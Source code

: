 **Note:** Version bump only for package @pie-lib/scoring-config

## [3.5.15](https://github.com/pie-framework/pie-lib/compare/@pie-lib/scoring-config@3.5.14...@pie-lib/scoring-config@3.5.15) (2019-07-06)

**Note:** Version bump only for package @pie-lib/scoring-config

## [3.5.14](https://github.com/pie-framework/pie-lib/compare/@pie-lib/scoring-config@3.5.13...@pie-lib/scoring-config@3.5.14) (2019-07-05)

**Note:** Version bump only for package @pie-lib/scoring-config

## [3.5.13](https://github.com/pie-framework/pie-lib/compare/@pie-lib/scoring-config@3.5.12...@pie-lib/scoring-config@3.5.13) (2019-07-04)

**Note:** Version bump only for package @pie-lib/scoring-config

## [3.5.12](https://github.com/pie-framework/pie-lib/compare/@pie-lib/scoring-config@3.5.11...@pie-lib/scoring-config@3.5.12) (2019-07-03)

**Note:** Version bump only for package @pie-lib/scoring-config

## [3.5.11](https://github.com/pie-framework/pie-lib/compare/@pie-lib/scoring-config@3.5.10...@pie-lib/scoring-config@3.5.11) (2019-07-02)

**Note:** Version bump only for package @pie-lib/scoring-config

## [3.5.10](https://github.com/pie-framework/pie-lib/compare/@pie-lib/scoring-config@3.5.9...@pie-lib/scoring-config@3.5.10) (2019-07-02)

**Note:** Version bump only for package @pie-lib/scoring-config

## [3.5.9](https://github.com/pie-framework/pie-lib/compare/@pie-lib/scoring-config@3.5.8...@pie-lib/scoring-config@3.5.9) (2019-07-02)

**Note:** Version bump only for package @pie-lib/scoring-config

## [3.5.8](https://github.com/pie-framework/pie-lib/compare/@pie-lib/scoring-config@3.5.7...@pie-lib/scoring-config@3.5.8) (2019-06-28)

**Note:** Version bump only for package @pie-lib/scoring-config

- _What to do_
All lines in the data that contain the word "compare" should be copied.

- _Task response_
## [3.5.15](https://github.com/pie-framework/pie-lib/compare/@pie-lib/scoring-config@3.5.14...@pie-lib/scoring-config@3.5.15) (2019-07-06)
## [3.5.14](https://github.com/pie-framework/pie-lib/compare/@pie-lib/scoring-config@3.5.13...@pie-lib/scoring-config@3.5.14) (2019-07-05)
## [3.5.13](https://github.com/pie-framework/pie-lib/compare/@pie-lib/scoring-config@3.5.12...@pie-lib/scoring-config@3.5.13) (2019-07-04)
## [3.5.12](https://github.com/pie-framework/pie-lib/compare/@pie-lib/scoring-config@3.5.11...@pie-lib/scoring-config@3.5.12) (2019-07-03)
## [3.5.11](https://github.com/pie-framework/pie-lib/compare/@pie-lib/scoring-config@3.5.10...@pie-lib/scoring-config@3.5.11) (2019-07-02)
## [3.5.10](https://github.com/pie-framework/pie-lib/compare/@pie-lib/scoring-config@3.5.9...@pie-lib/scoring-config@3.5.10) (2019-07-02)
## [3.5.9](https://github.com/pie-framework/pie-lib/compare/@pie-lib/scoring-config@3.5.8...@pie-lib/scoring-config@3.5.9) (2019-07-02)
## [3.5.8](https://github.com/pie-framework/pie-lib/compare/@pie-lib/scoring-config@3.5.7...@pie-lib/scoring-config@3.5.8) (2019-06-28)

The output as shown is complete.